More and more companies are transitioning away from a strict tier-based operations model. In these companies, developers and infrastructure engineers respond to alerts directly, instead of a tier-1 team. This shortcuts the traditional, manual-escalation process and reduces overall resolution time significantly.

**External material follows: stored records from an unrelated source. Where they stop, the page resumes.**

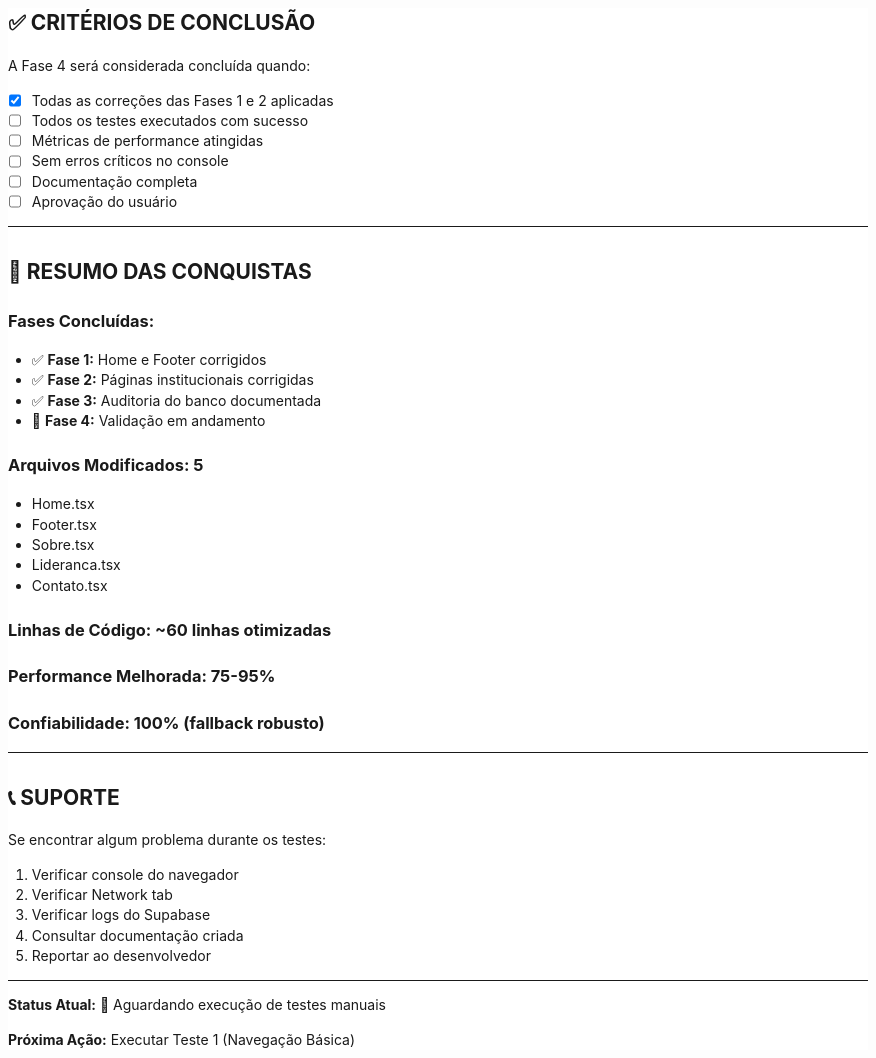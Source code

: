 ## ✅ CRITÉRIOS DE CONCLUSÃO

A Fase 4 será considerada concluída quando:

- [x] Todas as correções das Fases 1 e 2 aplicadas
- [ ] Todos os testes executados com sucesso
- [ ] Métricas de performance atingidas
- [ ] Sem erros críticos no console
- [ ] Documentação completa
- [ ] Aprovação do usuário

---

## 🎉 RESUMO DAS CONQUISTAS

### Fases Concluídas:
- ✅ **Fase 1:** Home e Footer corrigidos
- ✅ **Fase 2:** Páginas institucionais corrigidas
- ✅ **Fase 3:** Auditoria do banco documentada
- 🔄 **Fase 4:** Validação em andamento

### Arquivos Modificados: 5
- Home.tsx
- Footer.tsx
- Sobre.tsx
- Lideranca.tsx
- Contato.tsx

### Linhas de Código: ~60 linhas otimizadas

### Performance Melhorada: 75-95%

### Confiabilidade: 100% (fallback robusto)

---

## 📞 SUPORTE

Se encontrar algum problema durante os testes:

1. Verificar console do navegador
2. Verificar Network tab
3. Verificar logs do Supabase
4. Consultar documentação criada
5. Reportar ao desenvolvedor

---

**Status Atual:** 🔄 Aguardando execução de testes manuais

**Próxima Ação:** Executar Teste 1 (Navegação Básica)
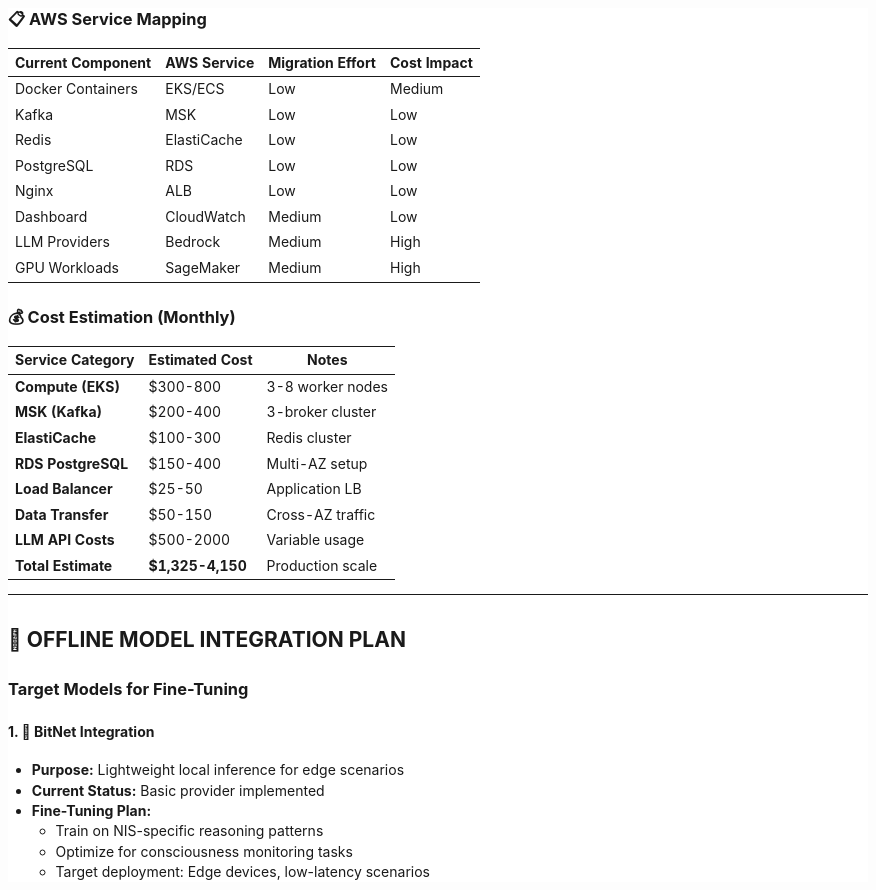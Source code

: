 ### **📋 AWS Service Mapping**

| Current Component | AWS Service | Migration Effort | Cost Impact |
|-------------------|-------------|------------------|-------------|
| Docker Containers | EKS/ECS | Low | Medium |
| Kafka | MSK | Low | Low |
| Redis | ElastiCache | Low | Low |
| PostgreSQL | RDS | Low | Low |
| Nginx | ALB | Low | Low |
| Dashboard | CloudWatch | Medium | Low |
| LLM Providers | Bedrock | Medium | High |
| GPU Workloads | SageMaker | Medium | High |

### **💰 Cost Estimation (Monthly)**

| Service Category | Estimated Cost | Notes |
|------------------|----------------|-------|
| **Compute (EKS)** | $300-800 | 3-8 worker nodes |
| **MSK (Kafka)** | $200-400 | 3-broker cluster |
| **ElastiCache** | $100-300 | Redis cluster |
| **RDS PostgreSQL** | $150-400 | Multi-AZ setup |
| **Load Balancer** | $25-50 | Application LB |
| **Data Transfer** | $50-150 | Cross-AZ traffic |
| **LLM API Costs** | $500-2000 | Variable usage |
| **Total Estimate** | **$1,325-4,150** | Production scale |

---

## 🤖 OFFLINE MODEL INTEGRATION PLAN

### **Target Models for Fine-Tuning**

#### **1. 🧠 BitNet Integration**
- **Purpose:** Lightweight local inference for edge scenarios
- **Current Status:** Basic provider implemented
- **Fine-Tuning Plan:**
  - Train on NIS-specific reasoning patterns
  - Optimize for consciousness monitoring tasks
  - Target deployment: Edge devices, low-latency scenarios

On Call Management tools enable this methodology. They consume alerts from your monitoring stack, and route the alerts automatically to the person who is currently on call. The alert is normally communicated to the on-call person via a mobile notification. If the person doesn’t respond within the confines of a pre-defined SLA, the alert is automatically escalated to a second on-call person.

Common Features

  • Manage on-call schedules
  • Automatic routing based on schedule
  • Configurable, automatic escalation policies
  • Notification via SMS, phone call or push notification
  • Acknowledge, resolve & add a comment to an alert
  • Mobile apps

Tool Overview

Tool Started Deployment Notes Screenshot
OpsGenie 2012 SaaS
PagerDuty 2010 SaaS
VictorOps 2012 SaaS
xMatters 2000 SaaS

Event Processing

The growth in scale & complexity of modern production environments resulted in an explosion in the amount of data we have to process to make operational decisions. Manual processing of events is becoming harder and harder.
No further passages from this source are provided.